Wallstreet is trimming profit forecasts for oil field leader Schlumberger NV (SLB. N) and Halliburton co. (HAL. N), and for pressure pumper Keane Group Inc (FRAC. N) and provider US silica sand Holdings Inc (SLCA. N). Schlumberger launches third quarter reporting by the sector on Friday.
the cuts come despite third quarter oil prices CLc1, more than 40 percent over the previous year.
Schlumberger is expected to report a profit of 47 cents per share, from 39 cents per share, in the same quarter a year ago, according to Refinitiv I/B/E/S. Halliburton per share profit will be expected to be 49 cents, compared with 42 cents a year ago.
(for a graph of the oilfield service stocks compared with the U.S. crude oil benchmark, click here: tmsnrt.rs/2PAkhe3)
weaknesses at the completion of the fountain is concern worrying, because such services on the day still waiting for offshore companies Drilling have exercised to bring.

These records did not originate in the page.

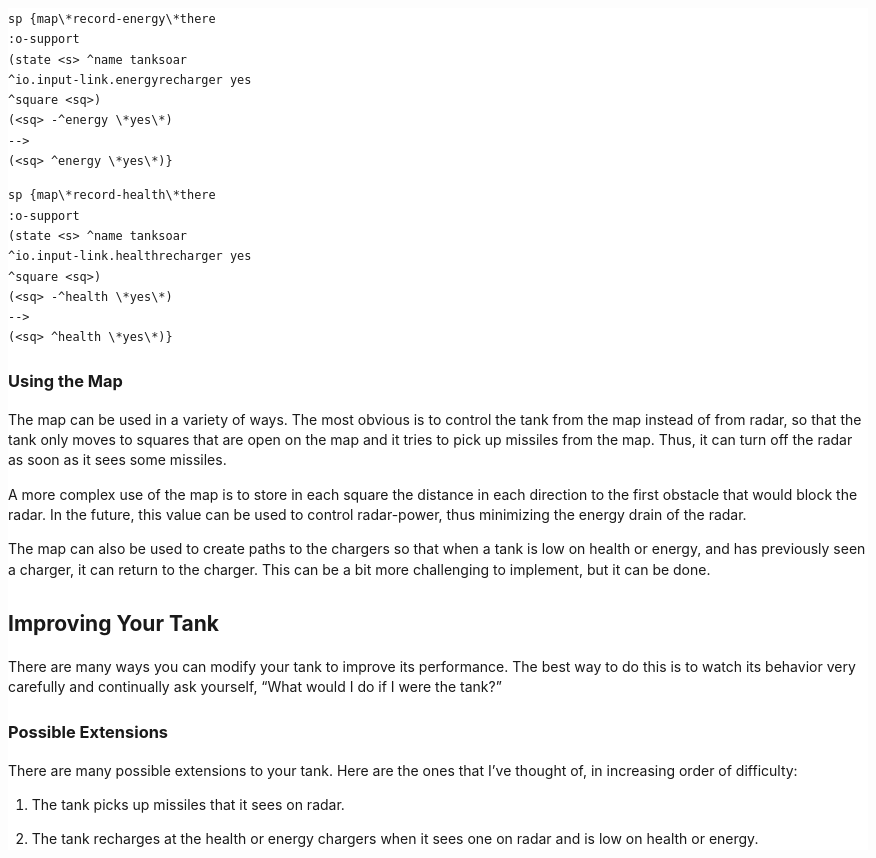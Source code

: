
 ```Soar
sp {map\*record-energy\*there
:o-support
(state <s> ^name tanksoar
^io.input-link.energyrecharger yes
^square <sq>)
(<sq> -^energy \*yes\*)
-->
(<sq> ^energy \*yes\*)}
```

```Soar
sp {map\*record-health\*there
:o-support
(state <s> ^name tanksoar
^io.input-link.healthrecharger yes
^square <sq>)
(<sq> -^health \*yes\*)
-->
(<sq> ^health \*yes\*)}
```

### Using the Map

The map can be used in a variety of ways. The most obvious is to control
the tank from the map instead of from radar, so that the tank only moves
to squares that are open on the map and it tries to pick up missiles
from the map. Thus, it can turn off the radar as soon as it sees some
missiles.

A more complex use of the map is to store in each square the distance in
each direction to the first obstacle that would block the radar. In the
future, this value can be used to control radar-power, thus minimizing
the energy drain of the radar.

The map can also be used to create paths to the chargers so that when a
tank is low on health or energy, and has previously seen a charger, it
can return to the charger. This can be a bit more challenging to
implement, but it can be done.

## Improving Your Tank

There are many ways you can modify your tank to improve its performance.
The best way to do this is to watch its behavior very carefully and
continually ask yourself, “What would I do if I were the tank?”

### Possible Extensions

There are many possible extensions to your tank. Here are the ones that
I’ve thought of, in increasing order of difficulty:

1.  The tank picks up missiles that it sees on radar.

2.  The tank recharges at the health or energy chargers when it sees one
    on radar and is low on health or energy.
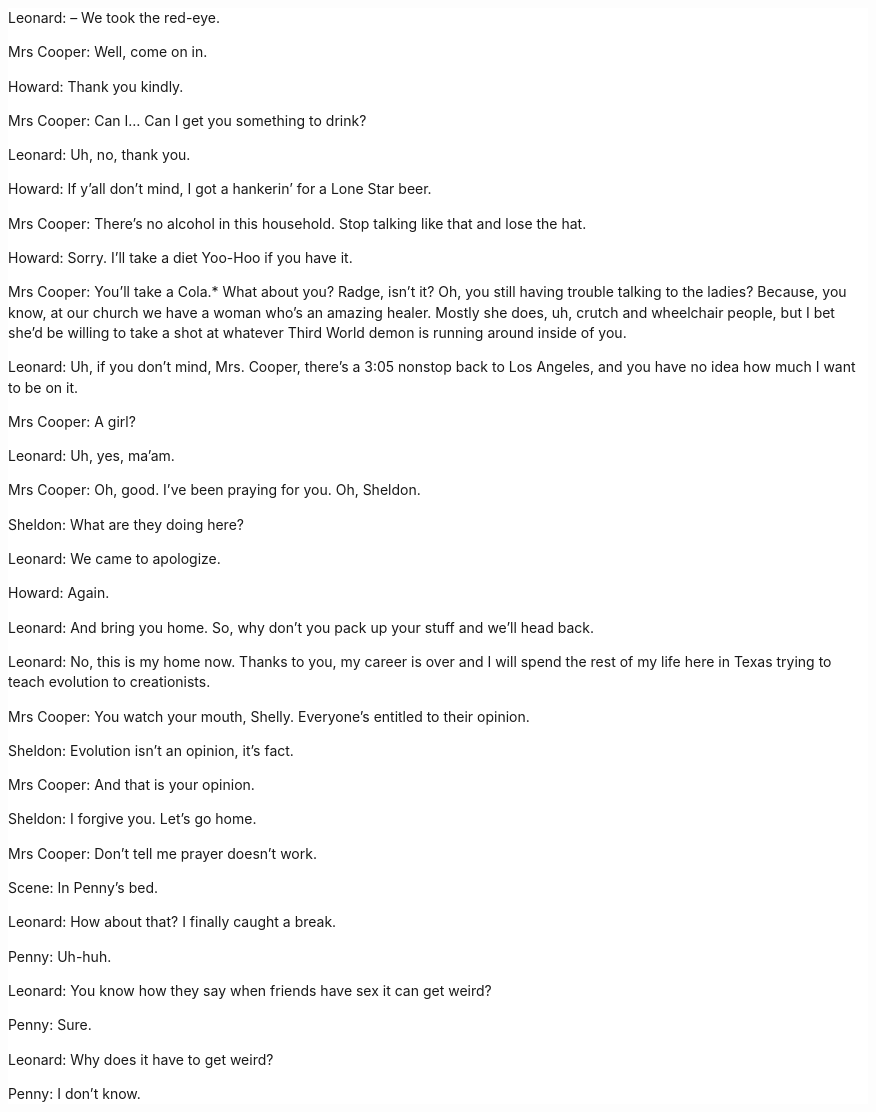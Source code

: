 Leonard: – We took the red-eye.

Mrs Cooper: Well, come on in.

Howard: Thank you kindly.

Mrs Cooper: Can I… Can I get you something to drink?

Leonard: Uh, no, thank you.

Howard: If y’all don’t mind, I got a hankerin’ for a Lone Star beer.

Mrs Cooper: There’s no alcohol in this household. Stop talking like that and lose the hat.

Howard: Sorry. I’ll take a diet Yoo-Hoo if you have it.

Mrs Cooper: You’ll take a Cola.* What about you? Radge, isn’t it? Oh, you still having trouble talking to the ladies? Because, you know, at our church we have a woman who’s an amazing healer. Mostly she does, uh, crutch and wheelchair people, but I bet she’d be willing to take a shot at whatever Third World demon is running around inside of you.

Leonard: Uh, if you don’t mind, Mrs. Cooper, there’s a 3:05 nonstop back to Los Angeles, and you have no idea how much I want to be on it.

Mrs Cooper: A girl?

Leonard: Uh, yes, ma’am.

Mrs Cooper: Oh, good. I’ve been praying for you. Oh, Sheldon.

Sheldon: What are they doing here?

Leonard: We came to apologize.

Howard: Again.

Leonard: And bring you home. So, why don’t you pack up your stuff and we’ll head back.

Leonard: No, this is my home now. Thanks to you, my career is over and I will spend the rest of my life here in Texas trying to teach evolution to creationists.

Mrs Cooper: You watch your mouth, Shelly. Everyone’s entitled to their opinion.

Sheldon: Evolution isn’t an opinion, it’s fact.

Mrs Cooper: And that is your opinion.

Sheldon: I forgive you. Let’s go home.

Mrs Cooper: Don’t tell me prayer doesn’t work.

Scene: In Penny’s bed.

Leonard: How about that? I finally caught a break.

Penny: Uh-huh.

Leonard: You know how they say when friends have sex it can get weird?

Penny: Sure.

Leonard: Why does it have to get weird?

Penny: I don’t know.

completed a fountain of fracking and it connect piping provides about 60 percent of onshore well spending. Keep with producers from completions, to new pipelines to next year start there is less demand for services.
“the market for Frac spread is very soft, still below what we started in the year 2018,” Bill Thomas, Chief Executive of EOG resources Inc. (EOG. N), told investors at a Conference in New York last month.
the number of active hydraulic fracturing spreads or fleets in the Permian, the largest oil field in the United States operates 172 of 192 earlier in this year dropped, and such fleets in the United States dropped to 460 from a high of 480, according to Provider primary vision.
“lower utilization and completion of higher efficiency creates more room in the system with pressure pumper most at risk in the end of the year,” Barclays said in a note this month.
Unwillingness to increase spending despite higher oil prices is also a tribute
producers. The Barclays analysts estimate that upstream more than 80 per cent of the producer households soon, if third parties be tapped quarter spending was similar in the second quarter.
Bernstein analysts estimate it could expect 15 percent decline in the fracking activity, more but they that the market down early next year.
“is still more declines as we approach winter and roles in the new E & P (exploration and production) budget cycle,” Colin Davies, senior analyst for Bernstein wrote in a note.